Well, sure, they took on the debt. They agreed to repay money they borrowed to attend college. But gee, those debts are big, and it will take a long time to pay off, so is it fair that all those “suffering” with student loan debt be burdened with the cost?
Presidential hopeful Senator Bernie Sanders (I-VT) doesn’t think so, and he has a plan to liberate them.
By simply charging investors 0.5% on every stock transaction and 0.1% on every bond transaction, he’ll raise $2.4 trillion over the next decade, which will be used not only to pay off the entire book of student loans at $1.6 trillion, but also to make all public two- and four-year colleges free.
Wasn’t that easy? Just take money from people who’ve been saving and living within their means and investing in their future, and give it to people who struck a deal and now don’t want to live by it. Simple!

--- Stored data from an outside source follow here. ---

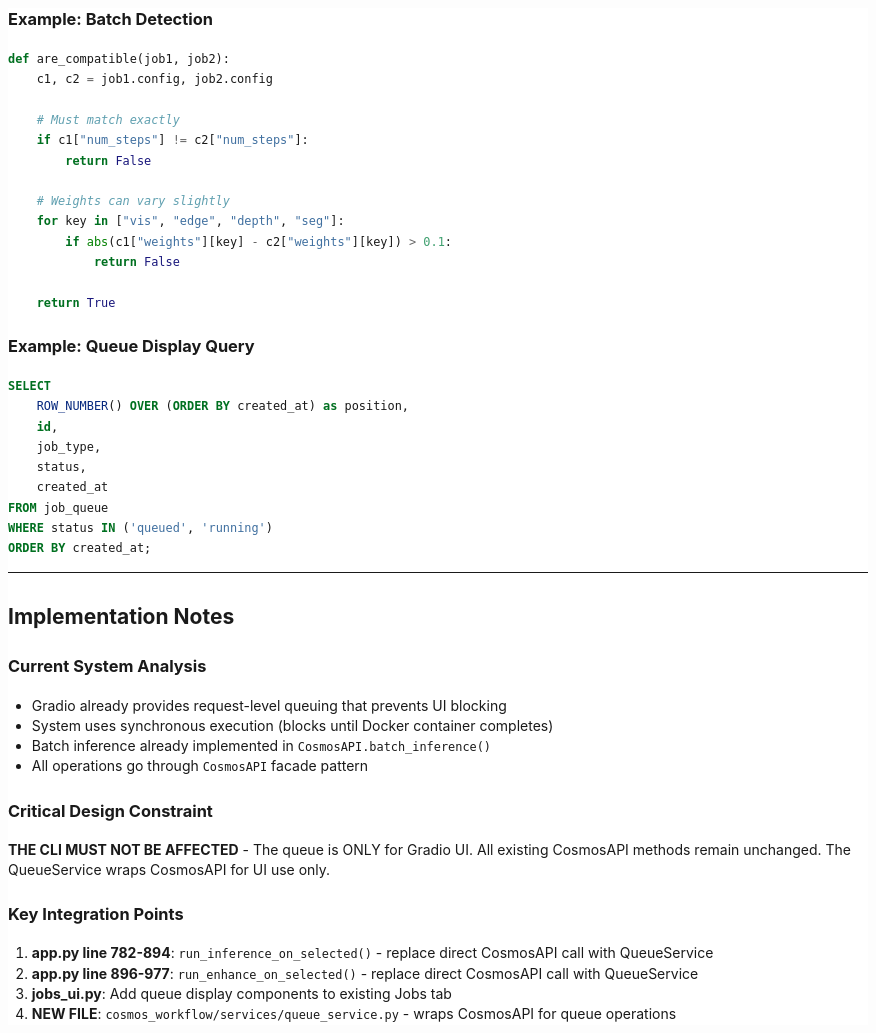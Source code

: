 ### Example: Batch Detection
```python
def are_compatible(job1, job2):
    c1, c2 = job1.config, job2.config

    # Must match exactly
    if c1["num_steps"] != c2["num_steps"]:
        return False

    # Weights can vary slightly
    for key in ["vis", "edge", "depth", "seg"]:
        if abs(c1["weights"][key] - c2["weights"][key]) > 0.1:
            return False

    return True
```

### Example: Queue Display Query
```sql
SELECT
    ROW_NUMBER() OVER (ORDER BY created_at) as position,
    id,
    job_type,
    status,
    created_at
FROM job_queue
WHERE status IN ('queued', 'running')
ORDER BY created_at;
```

---

## Implementation Notes

### Current System Analysis
- Gradio already provides request-level queuing that prevents UI blocking
- System uses synchronous execution (blocks until Docker container completes)
- Batch inference already implemented in `CosmosAPI.batch_inference()`
- All operations go through `CosmosAPI` facade pattern

### Critical Design Constraint
**THE CLI MUST NOT BE AFFECTED** - The queue is ONLY for Gradio UI. All existing CosmosAPI methods remain unchanged. The QueueService wraps CosmosAPI for UI use only.

### Key Integration Points
1. **app.py line 782-894**: `run_inference_on_selected()` - replace direct CosmosAPI call with QueueService
2. **app.py line 896-977**: `run_enhance_on_selected()` - replace direct CosmosAPI call with QueueService
3. **jobs_ui.py**: Add queue display components to existing Jobs tab
4. **NEW FILE**: `cosmos_workflow/services/queue_service.py` - wraps CosmosAPI for queue operations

When unveiling his bill, Sanders said:
“This proposal completely eliminates student debt in this country and ends the absurdity of sentencing an entire generation, the millennial generation, to a lifetime of debt.”
But there’s the rub. Those with student loans weren’t sentenced to anything. They signed up. They could’ve chosen less expensive universities, or saved money before attending, or any number of methods to pay for college with little or minimal debt.
And Sanders’ plan doesn’t distinguish among debt holders. He treats doctors and lawyers from Harvard with six figures of debt the same as a first generation undergrad carrying $8,000 in debt.
But hey, it’s big and bold, so why not?